Em 64 a justificativa foi acabar
com a corrupção e eliminar o perigo comunista.
Não
aconteceu nenhuma coisa nem outra.
Pinço,
para ilustrar, trecho de um livro:
“É
fundamental levar em conta o apreço e apego de Geisel à ordem e à hierarquia. A
verdade é que o sistema militar havia perdido o controle sobre o aparelho de
segurança e de informação. Era preciso reprimir a repressão, conter seus
excessos, enquadrá-la na hierarquia e disciplina militar. Impor-lhe a cadeia de
comando. Para ele, a revolução envelhecera, estava na contramão da história.

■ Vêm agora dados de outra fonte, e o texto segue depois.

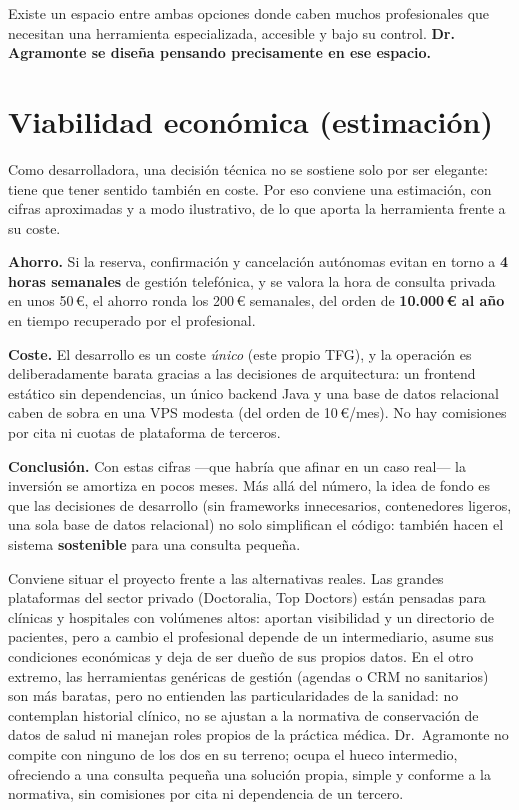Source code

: \documentclass[12pt,a4paper]{report}
\begin{document}
Existe un espacio entre ambas opciones donde caben muchos profesionales que necesitan una herramienta especializada, accesible y bajo su control. \textbf{Dr. Agramonte se diseña pensando precisamente en ese espacio.}

\section{Viabilidad económica (estimación)}

Como desarrolladora, una decisión técnica no se sostiene solo por ser elegante: tiene que tener sentido también en coste. Por eso conviene una estimación, con cifras aproximadas y a modo ilustrativo, de lo que aporta la herramienta frente a su coste.

\textbf{Ahorro.} Si la reserva, confirmación y cancelación autónomas evitan en torno a \textbf{4 horas semanales} de gestión telefónica, y se valora la hora de consulta privada en unos 50\,€, el ahorro ronda los 200\,€ semanales, del orden de \textbf{10.000\,€ al año} en tiempo recuperado por el profesional.

\textbf{Coste.} El desarrollo es un coste \emph{único} (este propio TFG), y la operación es deliberadamente barata gracias a las decisiones de arquitectura: un frontend estático sin dependencias, un único backend Java y una base de datos relacional caben de sobra en una VPS modesta (del orden de 10\,€/mes). No hay comisiones por cita ni cuotas de plataforma de terceros.

\textbf{Conclusión.} Con estas cifras —que habría que afinar en un caso real— la inversión se amortiza en pocos meses. Más allá del número, la idea de fondo es que las decisiones de desarrollo (sin frameworks innecesarios, contenedores ligeros, una sola base de datos relacional) no solo simplifican el código: también hacen el sistema \textbf{sostenible} para una consulta pequeña.

Conviene situar el proyecto frente a las alternativas reales. Las grandes plataformas del sector privado (Doctoralia, Top Doctors) están pensadas para clínicas y hospitales con volúmenes altos: aportan visibilidad y un directorio de pacientes, pero a cambio el profesional depende de un intermediario, asume sus condiciones económicas y deja de ser dueño de sus propios datos. En el otro extremo, las herramientas genéricas de gestión (agendas o CRM no sanitarios) son más baratas, pero no entienden las particularidades de la sanidad: no contemplan historial clínico, no se ajustan a la normativa de conservación de datos de salud ni manejan roles propios de la práctica médica. Dr.\ Agramonte no compite con ninguno de los dos en su terreno; ocupa el hueco intermedio, ofreciendo a una consulta pequeña una solución propia, simple y conforme a la normativa, sin comisiones por cita ni dependencia de un tercero.
\end{document}

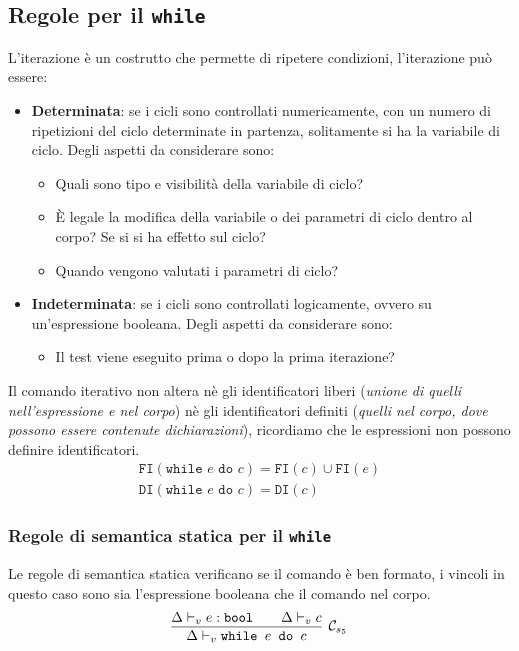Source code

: \documentclass[oneside,a4paper,11pt]{book}
\theoremstyle{italicstyle}
\theoremstyle{normStyle}
\begin{document}
\subsection{Regole per il \texttt{while}}
L'iterazione è un costrutto che permette di ripetere condizioni, l'iterazione 
può essere:
\begin{itemize}
  \item \textbf{Determinata}: se i cicli sono controllati numericamente, con 
  un numero di ripetizioni del ciclo determinate in partenza,
  solitamente si ha la variabile di ciclo. Degli aspetti da considerare sono:
  \begin{itemize}
    \item Quali sono tipo e visibilità della variabile di ciclo?
    \item È legale la modifica della variabile o dei parametri di ciclo dentro al corpo? Se si 
    si ha effetto sul ciclo?
    \item Quando vengono valutati i parametri di ciclo?
  \end{itemize}
  \item \textbf{Indeterminata}: se i cicli sono controllati logicamente, ovvero su un'espressione 
  booleana.
  Degli aspetti da considerare sono:
  \begin{itemize}
    \item Il test viene eseguito prima o dopo la prima iterazione?
  \end{itemize}
\end{itemize}
Il comando iterativo non altera nè gli identificatori liberi (\textit{unione di 
quelli nell'espressione e nel corpo}) nè gli identificatori definiti (\textit{quelli nel corpo, dove possono essere 
contenute dichiarazioni}), ricordiamo che le espressioni non possono definire identificatori.
\begin{align*}
  \texttt{FI}(\texttt{while }e \texttt{ do } c) = \texttt{FI}(c) \cup \texttt{FI}(e)\\
  \texttt{DI}(\texttt{while }e \texttt{ do } c) = \texttt{DI}(c)
\end{align*}
\subsubsection{Regole di semantica statica per il \texttt{while}}
Le regole di semantica statica verificano se il comando è ben formato,
i vincoli in questo caso sono sia l'espressione booleana che il comando nel corpo.
\[
  \infer[\mathcal{C}_{s_5}]  
  {
    \Delta \vdash_v \texttt{while }e\texttt{ do }c
  }
  {
    \Delta \vdash_v e:\texttt{bool}\qquad\Delta\vdash_v c
  }
\]
\end{document}
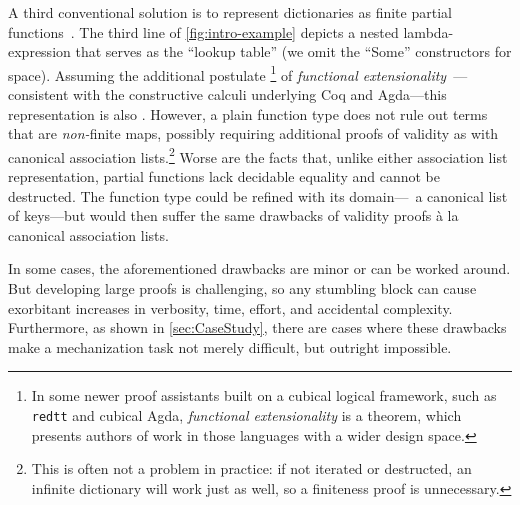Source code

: A third conventional solution is to represent dictionaries as finite partial functions~\cite[Maps]{Pierce:SF1}.
%
The third line of \autoref{fig:intro-example} depicts a nested lambda-expression that serves as the ``lookup table'' (we omit the ``Some'' constructors for space).
%
%
Assuming the additional postulate%
\footnote{\hspace{0.01in}%
In some newer proof assistants built on a cubical logical framework, such as \texttt{redtt} and
cubical Agda, \emph{functional extensionality} is a theorem, which presents
authors of work in those languages with a wider design space.
}
of \emph{functional extensionality}~\mbox{\cite[Logic]{Pierce:SF1}}---consistent with the constructive calculi underlying Coq and Agda---this representation is also \emph{\extensional}.
%
However, a plain function type does not rule out terms that are \emph{non-}finite maps, possibly requiring additional proofs of validity as with canonical association lists.\footnote{\hspace{0.01in}%
%
This is often not a problem in practice:
%
if not iterated or destructed, an infinite dictionary will work just as well,
%
so a finiteness proof is unnecessary.
%
}
%
Worse are the facts that, unlike either association list representation, partial functions lack decidable equality and cannot be destructed.
%
The function type could be refined with its domain---\ie{}~a canonical list of keys---but would then suffer the same drawbacks of validity proofs \`{a} la canonical association lists.

In some cases, the aforementioned drawbacks are minor or can be worked around.
%
But developing large proofs is challenging, so any stumbling block can cause exorbitant increases in verbosity, time, effort, and accidental complexity.
%
Furthermore, as shown in \autoref{sec:CaseStudy}, there are cases where these drawbacks make a mechanization task not merely difficult, but outright impossible.



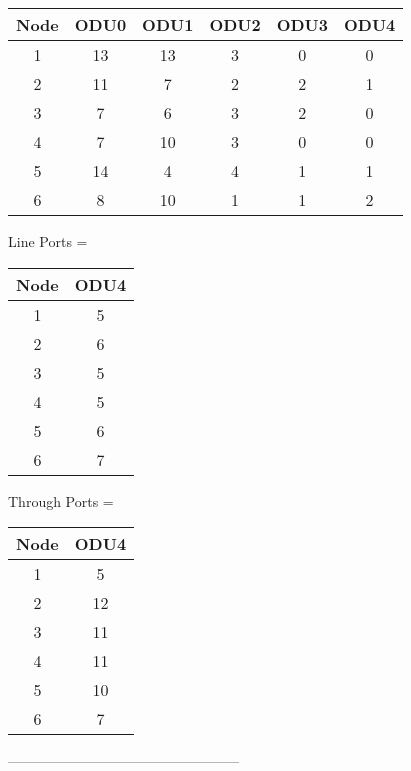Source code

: \begin{tabular}{|c|c|c|c|c|c|}
  \hline
  Node & ODU0 & ODU1 & ODU2 & ODU3 & ODU4 \\
  \hline\hline
  1 & 13 & 13 & 3 & 0 & 0 \\
  2 & 11 & 7 & 2 & 2 & 1 \\
  3 & 7 & 6 & 3 & 2 & 0 \\
  4 & 7 & 10 & 3 & 0 & 0 \\
  5 & 14 & 4 & 4 & 1 & 1 \\
  6 & 8 & 10 & 1 & 1 & 2 \\
  \hline
\end{tabular}

\vspace{11pt}

Line Ports =\\


\begin{tabular}{|c|c|}
  \hline
  Node & ODU4 \\
  \hline\hline
  1 & 5 \\
  2 & 6 \\
  3 & 5 \\
  4 & 5 \\
  5 & 6 \\
  6 & 7 \\
  \hline
\end{tabular}

\vspace{11pt}

Through Ports = \\


\begin{tabular}{|c|c|}
  \hline
  Node & ODU4 \\
  \hline\hline
  1 & 5 \\
  2 & 12 \\
  3 & 11 \\
  4 & 11 \\
  5 & 10 \\
  6 & 7 \\
  \hline
\end{tabular}
   
-------------------------------------------------- \\

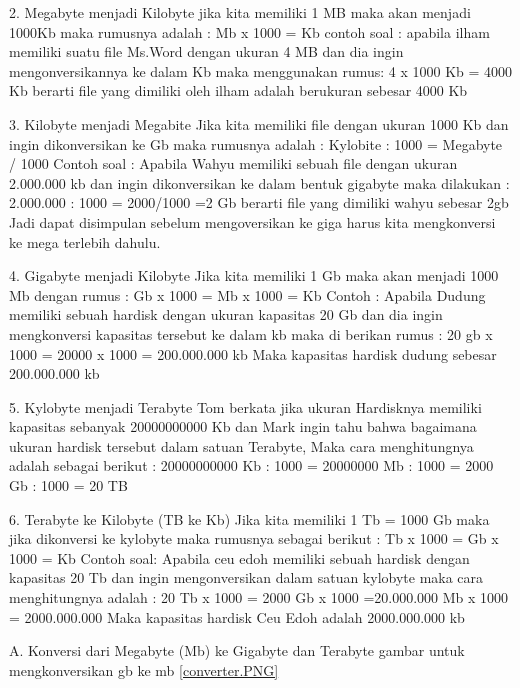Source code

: 2. Megabyte menjadi Kilobyte
jika kita memiliki 1 MB maka akan menjadi 1000Kb maka rumusnya adalah :
Mb x 1000 = Kb
contoh soal :
apabila ilham memiliki suatu file Ms.Word dengan ukuran 4 MB dan dia ingin mengonversikannya ke dalam Kb maka menggunakan rumus: 
4 x 1000 Kb = 4000 Kb
berarti file yang dimiliki oleh ilham adalah berukuran sebesar 4000 Kb

3. Kilobyte menjadi Megabite
Jika kita memiliki file dengan ukuran 1000 Kb dan ingin dikonversikan ke Gb maka rumusnya adalah :
Kylobite : 1000 = Megabyte / 1000
Contoh soal :
Apabila Wahyu memiliki sebuah file dengan ukuran 2.000.000 kb dan ingin dikonversikan ke dalam bentuk gigabyte maka dilakukan :
2.000.000 : 1000 = 2000/1000
=2 Gb
berarti file yang dimiliki wahyu sebesar 2gb
Jadi dapat disimpulan sebelum mengoversikan ke giga harus kita mengkonversi ke mega terlebih dahulu.

4.	Gigabyte menjadi Kilobyte
Jika kita memiliki 1 Gb maka akan menjadi 1000 Mb dengan rumus :
Gb x 1000 = Mb x 1000
= Kb
Contoh : 
Apabila Dudung memiliki sebuah hardisk dengan ukuran kapasitas 20 Gb dan dia ingin mengkonversi kapasitas tersebut ke dalam kb maka di berikan rumus :
20 gb x 1000 = 20000 x 1000
= 200.000.000 kb
Maka kapasitas hardisk dudung sebesar 200.000.000 kb

5.	Kylobyte menjadi Terabyte 
Tom berkata jika ukuran Hardisknya memiliki kapasitas sebanyak 20000000000 Kb dan Mark ingin tahu bahwa bagaimana ukuran hardisk tersebut dalam satuan Terabyte, Maka cara menghitungnya adalah sebagai berikut :
20000000000 Kb : 1000 = 20000000 Mb : 1000 = 2000 Gb : 1000 = 20 TB

6.	Terabyte ke Kilobyte (TB ke Kb)
Jika kita memiliki 1 Tb = 1000 Gb maka jika dikonversi ke kylobyte maka rumusnya sebagai berikut :
Tb x 1000 = Gb x 1000 = Kb
Contoh soal:
Apabila ceu edoh memiliki sebuah hardisk dengan kapasitas 20 Tb dan ingin mengonversikan dalam satuan kylobyte maka cara menghitungnya adalah :
20 Tb x 1000 = 2000 Gb x 1000 
=20.000.000 Mb x 1000 = 2000.000.000
Maka kapasitas hardisk Ceu Edoh adalah 2000.000.000 kb

A.	Konversi dari Megabyte (Mb) ke Gigabyte dan Terabyte
gambar untuk mengkonversikan gb ke mb \ref{converter.PNG}

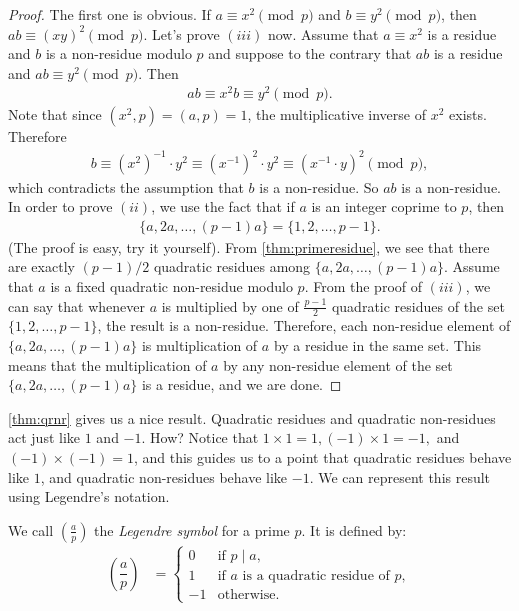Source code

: \documentclass[main.tex]{subfile}
\begin{document}
	\begin{proof}
		The first one is obvious. If $a \equiv x^2 \pmod p$ and $b\equiv y^2 \pmod p$, then $ab \equiv (xy)^2 \pmod p$.
		Let's prove $(iii)$ now. Assume that $a \equiv x^2$ is a residue and $b$ is a non-residue modulo $p$ and suppose to the contrary that $ab$ is a residue and $ab \equiv y^2 \pmod p$. Then
		\begin{align*}
			ab \equiv x^2b \equiv y^2 \pmod p.
		\end{align*}
		Note that since $(x^2,p)=(a,p)=1$, the multiplicative inverse of $x^2$ exists. Therefore
		\begin{align*}
			b \equiv (x^2)^{-1} \cdot y^2 \equiv (x^{-1})^2 \cdot y^2 \equiv (x^{-1} \cdot y)^2 \pmod p,
		\end{align*}
		which contradicts the assumption that $b$ is a non-residue. So $ab$ is a non-residue.
		In order to prove $(ii)$, we use the fact that if $a$ is an integer coprime to $p$, then
		\begin{align*}
			\{a,2a,\ldots,(p-1)a\} = \{ 1,2,\ldots,p-1\}.
		\end{align*}
		(The proof is easy, try it yourself). From \autoref{thm:primeresidue}, we see that there are exactly   $(p-1)/2$ quadratic residues among $\{a,2a,\ldots,(p-1)a\}$. Assume that $a$ is a fixed quadratic non-residue modulo $p$. From the proof of $(iii)$, we can say that whenever $a$ is multiplied by one of $\displaystyle \frac{p-1}{2}$ quadratic residues of the set $\{ 1,2,\ldots,p-1\}$, the result is a non-residue. Therefore, each non-residue element of $\{a,2a,\ldots,(p-1)a\}$ is multiplication of $a$ by a residue in the same set. This means that the multiplication of $a$ by any non-residue element of the set $\{a,2a,\ldots,(p-1)a\}$ is a residue, and we are done.
	\end{proof}

	\autoref{thm:qrnr} gives us a nice result. Quadratic residues and quadratic non-residues act just like $1$ and $-1$. How? Notice that $1 \times 1 =1, (-1) \times 1 =-1,$ and $(-1) \times (-1)=1$, and this guides us to a point that quadratic residues behave like $1$, and quadratic non-residues behave like $-1$. %
	We can represent this result using Legendre's notation.

	\begin{definition}
		We call $\left(\frac{a}{p}\right)$ the {\it Legendre symbol} for a prime $p$. It is defined by:
		\begin{align*}
			\left(\dfrac{a}{p}\right)
			& =
			\begin{cases}
				0 & \mbox{if }p\mid a,\\
				1 &\mbox{if }a\mbox{ is a quadratic residue of }p,\\
				-1 &\mbox{otherwise}.
			\end{cases}
		\end{align*}

	\end{definition}
\end{document}
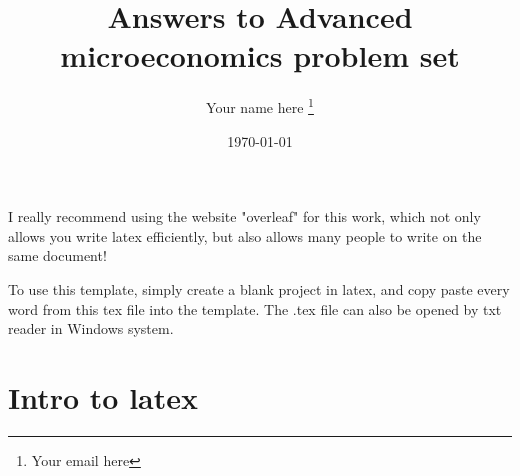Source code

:\documentclass[a4paper,11pt,american]{article}
\title{Answers to Advanced microeconomics problem set \EXERCISES}
\author{Your name here \thanks{Your email here}} %
\date{\today}
\begin{document}
\maketitle

I really recommend using the website "overleaf" for this work, which not only allows you write latex efficiently, but also allows many people to write on the same document! 

To use this template, simply create a blank project in latex, and copy paste every word from this tex file into the template. The .tex file can also be opened by txt reader in Windows system.
\section{Intro to latex}%
\end{document}
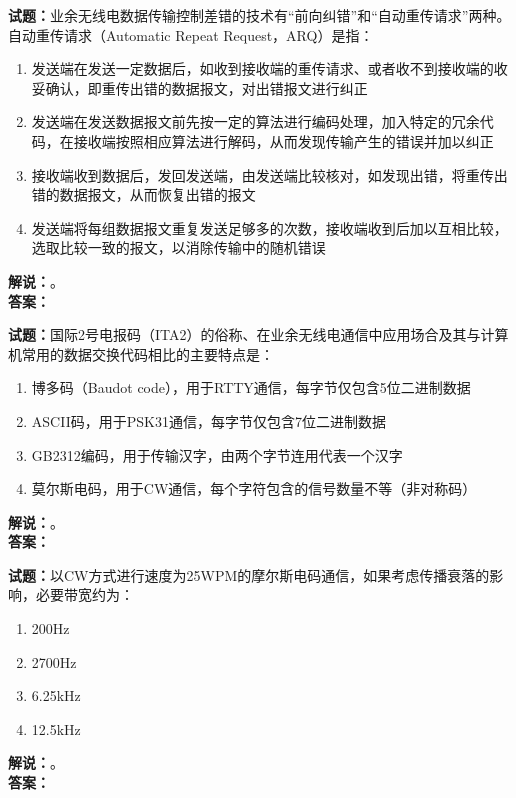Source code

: \documentclass{ctexbook}
\begin{document}
\bigskip




\noindent\textbf{试题：}业余无线电数据传输控制差错的技术有“前向纠错”和“自动重传请求”两种。自动重传请求（Automatic Repeat Request，ARQ）是指：
\begin{enumerate}[leftmargin=3em]
\item 发送端在发送一定数据后，如收到接收端的重传请求、或者收不到接收端的收妥确认，即重传出错的数据报文，对出错报文进行纠正
\item 发送端在发送数据报文前先按一定的算法进行编码处理，加入特定的冗余代码，在接收端按照相应算法进行解码，从而发现传输产生的错误并加以纠正
\item 接收端收到数据后，发回发送端，由发送端比较核对，如发现出错，将重传出错的数据报文，从而恢复出错的报文
\item 发送端将每组数据报文重复发送足够多的次数，接收端收到后加以互相比较，选取比较一致的报文，以消除传输中的随机错误
\end{enumerate}
\noindent\textbf{解说：}\textbf{}。\\\noindent\textbf{答案：}

\bigskip




\noindent\textbf{试题：}国际2号电报码（ITA2）的俗称、在业余无线电通信中应用场合及其与计算机常用的数据交换代码相比的主要特点是：
\begin{enumerate}[leftmargin=3em]
\item 博多码（Baudot code），用于RTTY通信，每字节仅包含5位二进制数据
\item ASCII码，用于PSK31通信，每字节仅包含7位二进制数据
\item GB2312编码，用于传输汉字，由两个字节连用代表一个汉字
\item 莫尔斯电码，用于CW通信，每个字符包含的信号数量不等（非对称码）
\end{enumerate}
\noindent\textbf{解说：}\textbf{}。\\\noindent\textbf{答案：}

\bigskip




\noindent\textbf{试题：}以CW方式进行速度为25WPM的摩尔斯电码通信，如果考虑传播衰落的影响，必要带宽约为：
\begin{enumerate}[leftmargin=3em]
\item 200Hz 
\item 2700Hz
\item 6.25\unit{\kHz}
\item 12.5\unit{\kHz}
\end{enumerate}
\noindent\textbf{解说：}\textbf{}。\\\noindent\textbf{答案：}
\end{document}
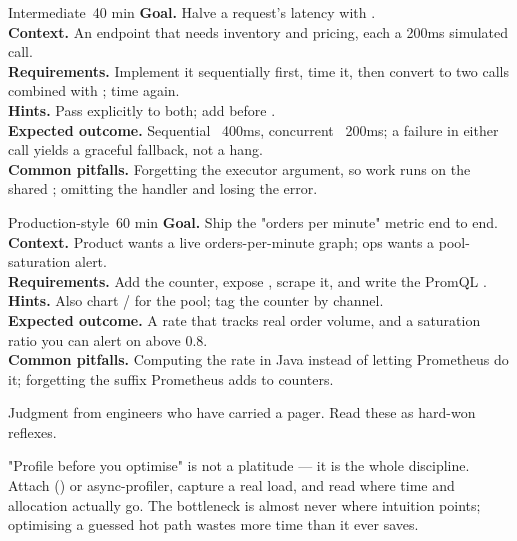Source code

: \begin{minilab}{Intermediate}{~40 min}
\textbf{Goal.} Halve a request's latency with .\\
\textbf{Context.} An endpoint that needs inventory and pricing, each a 200ms simulated call.\\
\textbf{Requirements.} Implement it sequentially first, time it, then convert to two  calls combined with ; time again.\\
\textbf{Hints.} Pass  explicitly to both; add  before .\\
\textbf{Expected outcome.} Sequential ~400ms, concurrent ~200ms; a failure in either call yields a graceful fallback, not a hang.\\
\textbf{Common pitfalls.} Forgetting the executor argument, so work runs on the shared ; omitting the handler and losing the error.
\end{minilab}

\begin{minilab}{Production-style}{~60 min}
\textbf{Goal.} Ship the "orders per minute" metric end to end.\\
\textbf{Context.} Product wants a live orders-per-minute graph; ops wants a pool-saturation alert.\\
\textbf{Requirements.} Add the  counter, expose , scrape it, and write the PromQL .\\
\textbf{Hints.} Also chart  /  for the pool; tag the counter by channel.\\
\textbf{Expected outcome.} A rate that tracks real order volume, and a saturation ratio you can alert on above 0.8.\\
\textbf{Common pitfalls.} Computing the rate in Java instead of letting Prometheus do it; forgetting the  suffix Prometheus adds to counters.
\end{minilab}


Judgment from engineers who have carried a pager. Read these as hard-won reflexes.

\begin{perfnote}
"Profile before you optimise" is not a platitude --- it is the whole discipline. Attach  () or async-profiler, capture a real load, and read where time and allocation actually go. The bottleneck is almost never where intuition points; optimising a guessed hot path wastes more time than it ever saves.
\end{perfnote}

Mais que isso: desfigurara-se, deteriorara-se. A censura, travando a
fiscalização da imprensa, facilitava a corrupção, inclusive de militares e
ex-militares. Era essa a avaliação de Geisel, segundo o almirante Faria Lima:
"Ele se instalou lá naquele Palácio do antigo Ministério da Agricultura
para trabalhar na organização do seu programa de governo. Na verdade, ele já
estava se preparando há muito tempo. Ele me disse, naquela ocasião que ia fazer
a abertura. E eu disse a ele: 'O senhor acha que é a hora para fazer a
abertura?' Ele me respondeu: 'É. Porque a corrupção nas Forças Armadas está tão
grande, que a única solução para o Brasil é abertura.'" Por outro
lado, a repressão política criara um poder militar paralelo, autônomo,
enfraquecendo os comandos, prejudicando a hierarquia e a disciplina, ameaçando
a ordem dentro das próprias Forças Armadas. A concentração excessiva de poder
no governo, se por um lado significava força, por outro expunha o governante. E
a tão temida ameaça comunista mostrava-se cada vez mais improvável, distante,
descartada.”
História indiscreta da ditadura e
da abertura-Brasil: 1964-1985 - Ronaldo Costa e Couto (1999, págs. 150 a 151), (Editora Record)
Hoje
estão tentando levantar a mesma hipótese do pré-64. Basta olhar os jornais, dar
uma passeada pelas redes sociais que veremos o assanhamento dos radicais.
Provavelmente
dirão que naquela época não havia tanta corrupção quanto hoje. Será? A imprensa
era “cabrestada”, a censura estava em pleno vigor, o medo impedia qualquer
manifestação.
Os
historiadores negam que não houvesse corrupção, Geisel também. Alguns dizem que
foi maior até do que temos hoje. Alguns marcaram essa época. Não importa. Maior
ou menor, nunca deixou de existir.
O
jornalista e escritor J. Carlos de Assis escreveu três livros, em 1984,
mostrando os escândalos desse período. Um deles, “A Chave do Tesouro, anatomia
dos escândalos financeiros no Brasil: 1974/83”, revela essa corrupção. Alguns
capítulos: Caso Halles, Caso BUC, Caso Econômico, Caso Eletrobrás, Caso
UEB/Rio-Sul, Caso Lume, Caso Ipiranga, Caso Aurea, Caso Lutfalla (família de
Paulo Maluf, marido de Sylvia Lutfalla), Caso Abdalla, Caso Atalla, Caso
Delfin, Caso TAA. Cada “caso” é um capítulo.
Minha
grande preocupação é onde iremos chegar.
Os vinte
centavos não são o verdadeiro motivo dessa manifestação. A insatisfação com o
governo, também não.
Tem algo
mais no ar, além dos aviões de carreira.